[Material provided Boundary: Start]

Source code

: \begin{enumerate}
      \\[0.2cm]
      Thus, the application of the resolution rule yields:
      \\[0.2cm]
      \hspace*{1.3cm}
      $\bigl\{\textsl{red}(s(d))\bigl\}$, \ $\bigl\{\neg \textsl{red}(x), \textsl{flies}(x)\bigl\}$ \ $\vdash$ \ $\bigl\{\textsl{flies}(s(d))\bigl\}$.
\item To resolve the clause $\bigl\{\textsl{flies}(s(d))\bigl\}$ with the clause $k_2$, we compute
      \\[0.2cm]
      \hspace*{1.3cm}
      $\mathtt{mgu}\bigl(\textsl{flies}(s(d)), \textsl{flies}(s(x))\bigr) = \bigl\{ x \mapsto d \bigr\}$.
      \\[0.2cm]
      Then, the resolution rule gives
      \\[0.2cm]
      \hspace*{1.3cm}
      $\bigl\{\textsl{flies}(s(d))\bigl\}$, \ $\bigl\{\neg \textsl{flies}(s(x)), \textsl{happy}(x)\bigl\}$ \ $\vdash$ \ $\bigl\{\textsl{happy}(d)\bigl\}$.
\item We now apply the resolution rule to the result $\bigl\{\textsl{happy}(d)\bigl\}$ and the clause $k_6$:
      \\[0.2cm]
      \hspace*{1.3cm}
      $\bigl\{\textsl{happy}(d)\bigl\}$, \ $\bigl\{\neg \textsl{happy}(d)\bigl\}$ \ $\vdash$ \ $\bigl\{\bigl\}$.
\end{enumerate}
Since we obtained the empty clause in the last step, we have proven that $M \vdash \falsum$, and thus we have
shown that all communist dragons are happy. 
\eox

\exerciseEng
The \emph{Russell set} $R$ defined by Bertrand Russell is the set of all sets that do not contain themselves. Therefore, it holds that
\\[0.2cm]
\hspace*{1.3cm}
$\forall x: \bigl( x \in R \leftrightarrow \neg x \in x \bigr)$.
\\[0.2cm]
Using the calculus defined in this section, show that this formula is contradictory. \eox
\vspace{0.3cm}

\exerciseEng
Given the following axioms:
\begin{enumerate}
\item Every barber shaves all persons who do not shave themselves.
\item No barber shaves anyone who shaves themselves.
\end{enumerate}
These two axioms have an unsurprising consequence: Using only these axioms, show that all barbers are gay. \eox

[Material provided Boundary: End]
[Material provided Boundary: Start]

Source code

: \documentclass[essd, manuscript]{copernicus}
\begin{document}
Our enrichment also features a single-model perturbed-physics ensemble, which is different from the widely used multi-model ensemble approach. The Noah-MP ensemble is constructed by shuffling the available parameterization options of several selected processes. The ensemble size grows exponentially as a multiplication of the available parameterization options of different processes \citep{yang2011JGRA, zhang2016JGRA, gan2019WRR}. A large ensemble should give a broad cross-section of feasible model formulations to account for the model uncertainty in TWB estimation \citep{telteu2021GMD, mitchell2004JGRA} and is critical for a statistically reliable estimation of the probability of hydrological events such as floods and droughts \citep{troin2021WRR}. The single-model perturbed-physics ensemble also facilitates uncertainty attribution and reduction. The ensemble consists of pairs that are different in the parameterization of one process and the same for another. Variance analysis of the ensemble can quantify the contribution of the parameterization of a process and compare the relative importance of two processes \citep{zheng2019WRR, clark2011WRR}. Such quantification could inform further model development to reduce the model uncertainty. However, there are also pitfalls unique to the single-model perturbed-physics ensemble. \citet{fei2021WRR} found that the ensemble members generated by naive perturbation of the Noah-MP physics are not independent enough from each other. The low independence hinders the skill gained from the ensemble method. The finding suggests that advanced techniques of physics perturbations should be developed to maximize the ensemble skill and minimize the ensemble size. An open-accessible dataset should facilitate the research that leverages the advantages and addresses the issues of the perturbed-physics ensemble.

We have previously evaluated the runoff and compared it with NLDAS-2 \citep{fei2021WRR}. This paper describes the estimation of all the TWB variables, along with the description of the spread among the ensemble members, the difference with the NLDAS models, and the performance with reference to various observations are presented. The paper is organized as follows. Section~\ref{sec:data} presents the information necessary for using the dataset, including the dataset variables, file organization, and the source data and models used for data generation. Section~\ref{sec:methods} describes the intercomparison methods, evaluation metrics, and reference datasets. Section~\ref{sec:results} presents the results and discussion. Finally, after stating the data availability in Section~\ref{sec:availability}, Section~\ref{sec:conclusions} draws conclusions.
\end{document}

[Material provided Boundary: End]

Work instructions: All that is wanted is a faithful reproduction of the line above with "not shave themselves.", the line with "These two axioms", and every line in between.

Exercise solution:
\item Every barber shaves all persons who do not shave themselves.
\item No barber shaves anyone who shaves themselves.
\end{enumerate}
These two axioms have an unsurprising consequence: Using only these axioms, show that all barbers are gay. \eox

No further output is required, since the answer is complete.